• **What the task requires**
Reproduce each entry exactly as written.

(Stored data entries)
+ + + +

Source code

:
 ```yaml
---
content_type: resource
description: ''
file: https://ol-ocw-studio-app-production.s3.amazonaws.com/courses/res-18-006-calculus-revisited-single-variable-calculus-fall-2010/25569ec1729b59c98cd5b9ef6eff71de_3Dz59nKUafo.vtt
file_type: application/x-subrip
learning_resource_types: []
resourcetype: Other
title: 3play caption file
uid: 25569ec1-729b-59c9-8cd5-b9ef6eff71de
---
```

+ + + +

• **Result for this exercise**
Source code

:
 ```yaml
---
content_type: resource
description: ''
file: https://ol-ocw-studio-app-production.s3.amazonaws.com/courses/res-18-006-calculus-revisited-single-variable-calculus-fall-2010/25569ec1729b59c98cd5b9ef6eff71de_3Dz59nKUafo.vtt
file_type: application/x-subrip
learning_resource_types: []
resourcetype: Other
title: 3play caption file
uid: 25569ec1-729b-59c9-8cd5-b9ef6eff71de
---
```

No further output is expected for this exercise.